Users Guide

As in most modern face detectors, we also apply a cascaded classifier for detecting faces. In this package, we provide a pre-trained classifier for upright frontal faces, but the cascade can be re-trained using own data.

Face Detection

The most simple face detection task is to detect a single face in an image. This task can be achieved using a single command:

>>> face_image = bob.io.base.load('testimage.jpg') 
>>> bounding_box, quality = bob.ip.facedetect.detect_single_face(face_image)
>>> print (quality, bounding_box.topleft, bounding_box.size)
33.1136586165 (113, 84) (216, 180)

(Source code, png, hires.png, pdf)

_images/detect_single_face.png

As you can see, the bounding box is not square as for other face detectors, but has an aspect ratio of 5:6. The function bob.ip.facedetect.detect_single_face() has several optional parameters with proper default values. The first optional parameter specifies the bob.ip.facedetect.Cascade, which contains the classifier cascade. We will see later, how this cascade can be re-trained.

The minimum_overlap parameter defines the minimum overlap that patches of multiple detections of the same face might have. If set to 1 (or None), only the bounding box of the best detection is returned, while smaller values will compute the average over more detection, which usually makes the detection more stable.

Sampling

The second parameter is a bob.ip.facedetect.Sampler, which defines how the image is scanned. The scale_factor (a value between 0.5 and 1) defines, in which scale granularity the image is scanned. For higher scale factors like the default 2^{-1/16} many scales are tested and the detection time is increased. For lower scale factors like 2^{-1/4}, fewer scales are tested, which might reduce the stability of the detection.

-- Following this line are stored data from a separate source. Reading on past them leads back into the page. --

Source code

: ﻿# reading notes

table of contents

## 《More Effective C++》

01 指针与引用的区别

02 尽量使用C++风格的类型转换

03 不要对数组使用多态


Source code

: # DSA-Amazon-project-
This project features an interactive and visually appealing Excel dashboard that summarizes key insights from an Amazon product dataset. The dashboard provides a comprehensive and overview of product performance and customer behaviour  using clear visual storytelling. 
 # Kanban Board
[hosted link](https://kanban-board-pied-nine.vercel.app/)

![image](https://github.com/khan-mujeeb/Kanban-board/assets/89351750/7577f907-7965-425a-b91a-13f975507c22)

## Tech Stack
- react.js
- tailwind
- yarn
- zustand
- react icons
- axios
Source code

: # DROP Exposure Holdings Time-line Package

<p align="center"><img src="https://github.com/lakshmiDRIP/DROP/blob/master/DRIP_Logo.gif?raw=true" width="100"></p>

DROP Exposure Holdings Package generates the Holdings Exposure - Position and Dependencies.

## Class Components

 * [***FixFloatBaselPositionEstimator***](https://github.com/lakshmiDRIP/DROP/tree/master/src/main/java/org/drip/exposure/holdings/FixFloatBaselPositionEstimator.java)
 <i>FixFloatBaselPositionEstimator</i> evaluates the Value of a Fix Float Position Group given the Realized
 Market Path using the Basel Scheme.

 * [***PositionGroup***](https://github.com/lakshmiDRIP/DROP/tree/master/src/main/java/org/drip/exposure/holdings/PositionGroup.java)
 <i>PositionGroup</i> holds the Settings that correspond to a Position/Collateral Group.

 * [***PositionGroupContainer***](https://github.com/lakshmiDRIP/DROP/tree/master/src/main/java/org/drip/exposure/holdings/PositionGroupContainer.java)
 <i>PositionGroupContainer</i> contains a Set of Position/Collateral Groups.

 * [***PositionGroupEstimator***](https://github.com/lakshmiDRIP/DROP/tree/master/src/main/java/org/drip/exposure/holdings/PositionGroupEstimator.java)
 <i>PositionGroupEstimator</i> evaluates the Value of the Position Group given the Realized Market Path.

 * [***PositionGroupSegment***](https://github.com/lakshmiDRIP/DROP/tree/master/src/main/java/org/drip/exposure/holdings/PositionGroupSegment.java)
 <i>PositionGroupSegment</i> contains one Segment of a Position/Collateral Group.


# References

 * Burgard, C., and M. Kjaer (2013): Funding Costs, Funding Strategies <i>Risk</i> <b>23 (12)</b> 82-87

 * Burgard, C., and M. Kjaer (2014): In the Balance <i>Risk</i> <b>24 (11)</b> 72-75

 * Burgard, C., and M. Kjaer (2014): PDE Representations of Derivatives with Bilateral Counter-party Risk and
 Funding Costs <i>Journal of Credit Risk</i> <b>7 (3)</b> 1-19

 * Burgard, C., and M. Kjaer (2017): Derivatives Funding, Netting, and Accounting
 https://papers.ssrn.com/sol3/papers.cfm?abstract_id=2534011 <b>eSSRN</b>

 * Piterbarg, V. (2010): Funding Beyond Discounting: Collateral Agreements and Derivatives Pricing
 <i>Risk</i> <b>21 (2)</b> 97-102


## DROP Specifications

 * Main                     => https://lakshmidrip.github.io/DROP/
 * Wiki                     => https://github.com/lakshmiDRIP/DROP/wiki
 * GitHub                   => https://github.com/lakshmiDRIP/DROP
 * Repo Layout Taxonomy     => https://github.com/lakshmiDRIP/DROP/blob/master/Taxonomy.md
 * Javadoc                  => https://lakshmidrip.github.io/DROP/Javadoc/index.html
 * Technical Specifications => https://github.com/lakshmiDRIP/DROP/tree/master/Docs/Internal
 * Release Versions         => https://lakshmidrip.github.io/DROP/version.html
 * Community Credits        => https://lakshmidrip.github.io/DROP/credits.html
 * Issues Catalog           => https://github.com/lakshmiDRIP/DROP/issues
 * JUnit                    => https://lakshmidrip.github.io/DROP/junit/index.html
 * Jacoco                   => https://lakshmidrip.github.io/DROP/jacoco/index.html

The distance parameter defines the distance in pixel units between two tested bounding boxes. A lower distance improves stability, but needs more time. Anyways, distances higher than 4 pixels are not recommended.

The lowest_scale parameter defines the size of the smallest bounding box, relative to the size of the image. For example, for a given image of resolution 640\times480 and a lowest_scale = 0.125 (the default), the smallest detected face would be 60 (i.e. 480*0.125) pixels high. Theoretically, this parameter might be set to None, for which all possible scales are extracted, but this is not recommended.

Finally, the sampler has a given patch_size, which is tightly connected to the cascade and should not be changed.

The bob.ip.facedetect.Sampler can return an iterator of bounding boxes that will be tested:

>>> sampler = bob.ip.facedetect.Sampler(scale_factor=math.pow(2., -1./4.), distance=2, lowest_scale = 0.125)
>>> patches = list(sampler.sample(face_image))
>>> print (face_image.shape)
(3, 531, 354)
>>> print (patches[0].topleft, patches[0].size)
(0, 0) (357, 298)
>>> print (patches[-1].topleft, patches[-1].size)
(463, 300) (63, 53)
>>> print (len(patches))
14493

Detecting Several Faces

As you can see, there are a lot a lot of patches in different locations and scales that might contain faces. In fact, when given an image with several faces, you might want to get the bounding boxes for all faces at once. The classifiers in the cascade do not only provide a decision if a given patch contains a face, but it also returns a quality value. For the pre-trained cascade, this quality value lies approximately between -100 and +100. Higher values indicate that there is a face, while patches with smaller values usually contain background.

To extract all faces in a given image, the function bob.ip.facedetect.detect_all_faces() requires that this threshold is given as well:

>>> bounding_boxes, qualities = bob.ip.facedetect.detect_all_faces(face_image, threshold=20)
>>> for i in range(len(bounding_boxes)):
...   print ("%3.4f"%qualities[i], bounding_boxes[i].topleft, bounding_boxes[i].size)
74.3045 (88, 66) (264, 220)
24.7024 (264, 192) (72, 60)
24.5685 (379, 126) (126, 105)

The returned list of detected bounding boxes are sorted according to the quality values. Again, cascade, sampler and minimum_overlap can be specified to the function.

Note

The strategy for merging overlapping detections differ between the two detection functions. While bob.ip.facedetect.detect_single_face() uses bob.ip.facedetect.best_detection() to merge detections, bob.ip.facedetect.detect_all_faces() simply uses bob.ip.facedetect.prune_detections() to keep only the detection with the highest quality in the overlapping area.

Iterating over the Sampler

In case you want to implement your own strategy of merging overlapping bounding boxes, you can simply get the detection qualities for all sampled patches.

Note

For the low level functions, only grayscale images are supported.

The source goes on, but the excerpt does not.